Former Gunners player and Invincibles squad member Freddie Ljungberg was the chosen man to restore the wounds of the past 18 months under the tutelage of former boss Unai Emery.

Ljungberg’s rise to the role was somewhat of a fairy tale as he was only the U23s coach of the club last season.

Compared to the likes of Allegri, Nuno Santo, Eddie Howe, Pochettino and a whole host of others who have been linked to the Arsenal role in recent weeks, Ljungberg’s humble rap-sheet  of having begun his coaching career with the club’s under-15s and then – via a short spell as assistant manager at Wolfsburg – their under-23s meant he had no “real” experience for the Arsenal head coach role.

His first statement after his appointment signified he was eager to bring happy moments back to the club and of course that translates to winning games and doing so fast.

Prior to his appointment, the Gunners have been linked to just about any available manager on the market and there were doubts as to what Ljungberg was going to bring to the table.

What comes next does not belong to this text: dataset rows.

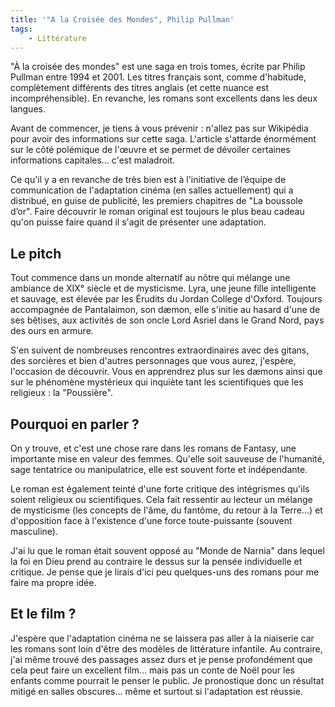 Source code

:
 ```yaml
---
title: '"A la Croisée des Mondes", Philip Pullman'
tags:
    - Littérature
---
```


"À la croisée des mondes" est une saga en trois tomes, écrite par Philip Pullman
entre 1994 et 2001. Les titres français sont, comme d'habitude, complètement
différents des titres anglais (et cette nuance est incompréhensible). En
revanche, les romans sont excellents dans les deux langues.

<!-- more -->

Avant de commencer, je tiens à vous prévenir : n'allez pas sur Wikipédia pour
avoir des informations sur cette saga. L'article s'attarde énormément sur le
côté polémique de l'œuvre et se permet de dévoiler certaines informations
capitales… c'est maladroit.

Ce qu'il y a en revanche de très bien est à l'initiative de l’équipe de
communication de l'adaptation cinéma (en salles actuellement) qui a distribué,
en guise de publicité, les premiers chapitres de "La boussole d’or". Faire
découvrir le roman original est toujours le plus beau cadeau qu'on puisse faire
quand il s'agit de présenter une adaptation.

## Le pitch

Tout commence dans un monde alternatif au nôtre qui mélange une ambiance de XIX°
siècle et de mysticisme. Lyra, une jeune fille intelligente et sauvage, est
élevée par les Érudits du Jordan College d'Oxford. Toujours accompagnée de
Pantalaimon, son dæmon, elle s'initie au hasard d'une de ses bêtises, aux
activités de son oncle Lord Asriel dans le Grand Nord, pays des ours en armure.

S'en suivent de nombreuses rencontres extraordinaires avec des gitans, des
sorcières et bien d'autres personnages que vous aurez, j'espère, l'occasion de
découvrir. Vous en apprendrez plus sur les dæmons ainsi que sur le phénomène
mystérieux qui inquiète tant les scientifiques que les religieux : la
"Poussière".

## Pourquoi en parler ?

On y trouve, et c'est une chose rare dans les romans de Fantasy, une importante
mise en valeur des femmes. Qu'elle soit sauveuse de l'humanité, sage tentatrice
ou manipulatrice, elle est souvent forte et indépendante.

Le roman est également teinté d'une forte critique des intégrismes qu'ils soient
religieux ou scientifiques. Cela fait ressentir au lecteur un mélange de
mysticisme (les concepts de l'âme, du fantôme, du retour à la Terre…) et
d'opposition face à l'existence d'une force toute-puissante (souvent masculine).

J'ai lu que le roman était souvent opposé au "Monde de Narnia" dans lequel la
foi en Dieu prend au contraire le dessus sur la pensée individuelle et critique.
Je pense que je lirais d'ici peu quelques-uns des romans pour me faire ma propre
idée.

## Et le film ?

J'espère que l'adaptation cinéma ne se laissera pas aller à la niaiserie car les
romans sont loin d'être des modèles de littérature infantile. Au contraire, j'ai
même trouvé des passages assez durs et je pense profondément que cela peut faire
un excellent film… mais pas un conte de Noël pour les enfants comme pourrait le
penser le public. Je pronostique donc un résultat mitigé en salles obscures…
même et surtout si l'adaptation est réussie.
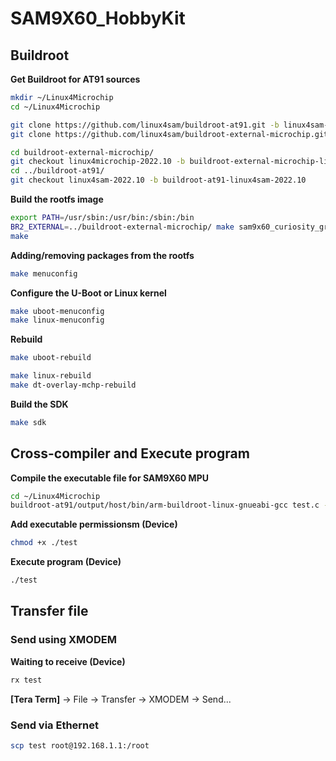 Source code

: # SAM9X60_HobbyKit
## Buildroot
**Get Buildroot for AT91 sources**
```bash
mkdir ~/Linux4Microchip
cd ~/Linux4Microchip

git clone https://github.com/linux4sam/buildroot-at91.git -b linux4sam-2022.10
git clone https://github.com/linux4sam/buildroot-external-microchip.git -b linux4microchip-2022.10

cd buildroot-external-microchip/
git checkout linux4microchip-2022.10 -b buildroot-external-microchip-linux4microchip-2022.10
cd ../buildroot-at91/
git checkout linux4sam-2022.10 -b buildroot-at91-linux4sam-2022.10
```
**Build the rootfs image**
```bash
export PATH=/usr/sbin:/usr/bin:/sbin:/bin
BR2_EXTERNAL=../buildroot-external-microchip/ make sam9x60_curiosity_graphics_defconfig
make
```
**Adding/removing packages from the rootfs**
```bash
make menuconfig
```
**Configure the U-Boot or Linux kernel**
```bash
make uboot-menuconfig
make linux-menuconfig
```
**Rebuild**
```bash
make uboot-rebuild
```
```bash
make linux-rebuild
make dt-overlay-mchp-rebuild
```  
**Build the SDK**
```bash
make sdk
```

## Cross-compiler and Execute program
**Compile the executable file for SAM9X60 MPU**
```bash
cd ~/Linux4Microchip
buildroot-at91/output/host/bin/arm-buildroot-linux-gnueabi-gcc test.c -o test
```
**Add executable permissionsm (Device)**
```bash
chmod +x ./test
```
**Execute program (Device)**
```bash
./test
```

## Transfer file
### Send using XMODEM
**Waiting to receive (Device)**  
```bash
rx test
```
**[Tera Term]** -> File -> Transfer -> XMODEM -> Send...  

### Send via Ethernet
```bash
scp test root@192.168.1.1:/root
```
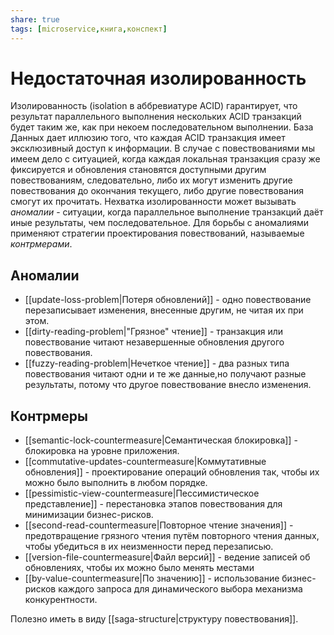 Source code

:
 ```yaml
---
share: true
tags: [microservice,книга,конспект]
---
```

# Недостаточная изолированность
Изолированность (isolation в аббревиатуре ACID) гарантирует, что результат параллельного выполнения нескольких ACID транзакций будет таким же, как при некоем последовательном выполнении. База Данных дает иллюзию того, что каждая ACID транзакция имеет эксклюзивный доступ к информации.
В случае с повествованиями мы имеем дело с ситуацией, когда каждая локальная транзакция сразу же фиксируется и обновления становятся доступными другим повествованиям, следовательно, либо их могут изменить другие повествования до окончания текущего, либо другие повествования смогут их прочитать.
Нехватка изолированности может вызывать *аномалии* - ситуации, когда параллельное выполнение транзакций даёт иные результаты, чем последовательное. Для борьбы с аномалиями применяют  стратегии проектирования повествований, называемые *контрмерами*.
## Аномалии
- [[update-loss-problem|Потеря обновлений]] - одно повествование перезаписывает изменения, внесенные другим, не читая их при этом.
- [[dirty-reading-problem|"Грязное" чтение]] - транзакция или повествование читают незавершенные обновления другого повествования.
- [[fuzzy-reading-problem|Нечеткое чтение]] - два разных типа повествования читают одни и те же данные,но получают разные результаты, потому что другое повествование внесло изменения.
## Контрмеры
+ [[semantic-lock-countermeasure|Семантическая блокировка]] - блокировка на уровне приложения.
+ [[commutative-updates-countermeasure|Коммутативные обновления]] - проектирование операций обновления так, чтобы их можно было выполнить в любом порядке.
+ [[pessimistic-view-countermeasure|Пессимистическое представление]] - перестановка этапов повествования для минимизации бизнес-рисков.
+ [[second-read-countermeasure|Повторное чтение значения]] - предотвращение грязного чтения путём повторного чтения данных, чтобы убедиться в их неизменности перед перезаписью.
+ [[version-file-countermeasure|Файл версий]] - ведение записей об обновлениях, чтобы их можно было менять местами
+ [[by-value-countermeasure|По значению]] - использование бизнес-рисков каждого запроса для динамического выбора механизма конкурентности.

Полезно иметь в виду [[saga-structure|структуру повествования]].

Looking back at the whole situation, It’s easy to say the thought of phasing Emery out excited many fans that they were so warmed up to the notion that “anybody else” would do better.

After all, there were reasons to indeed be optimistic for Ljungberg’s interim appointment. Arsenal have seen a lot of younger players rise through the ranks this season and hence it was welcoming to the fact that Ljungberg was a coach ready to invest well in youth.

Since his promotion to the first-team set-up in the summer from his role within the academy as under-23s boss, Ljungberg has also become a hugely popular figure with the senior players who have been impressed with his coaching ability.

The relationships Ljungberg has with the younger players in the squad need little explanation. He was their coach last season for the U23s and many would run through a brick wall for him.

Talk to players such as Joe Willock or Bukayo Saka and their eyes light up at the mention of his name.

Willock flourished under the two-time Premier League winner last season while playing for the U23s. It was a breakthrough campaign for the academy product who had been struggling to live up to his potential prior to working with Ljungberg.

“Freddie is not only a legend, he’s an unbelievable manager and coach,” said the 20-year-old, who has scored four goals in 17 appearances for the senior side this season.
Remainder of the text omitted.